What you have to do »
For each line below, check for the word "information", then state how many lines contain it, with no other output.

**** Records shown

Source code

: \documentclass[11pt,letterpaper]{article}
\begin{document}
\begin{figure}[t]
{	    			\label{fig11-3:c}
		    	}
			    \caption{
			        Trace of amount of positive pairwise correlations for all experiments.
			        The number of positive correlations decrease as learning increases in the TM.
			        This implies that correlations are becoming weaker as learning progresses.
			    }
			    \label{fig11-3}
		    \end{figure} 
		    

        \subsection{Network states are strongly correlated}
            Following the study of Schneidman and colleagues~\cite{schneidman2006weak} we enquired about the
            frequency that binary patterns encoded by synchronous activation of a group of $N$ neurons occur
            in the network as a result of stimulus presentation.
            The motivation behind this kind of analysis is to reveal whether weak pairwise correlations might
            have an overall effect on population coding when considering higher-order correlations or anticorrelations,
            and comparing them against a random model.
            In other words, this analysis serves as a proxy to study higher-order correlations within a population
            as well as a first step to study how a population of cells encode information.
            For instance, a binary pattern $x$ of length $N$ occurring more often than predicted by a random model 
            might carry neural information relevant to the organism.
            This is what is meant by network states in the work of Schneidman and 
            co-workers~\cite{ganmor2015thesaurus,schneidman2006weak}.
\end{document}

********

Result for this task »
2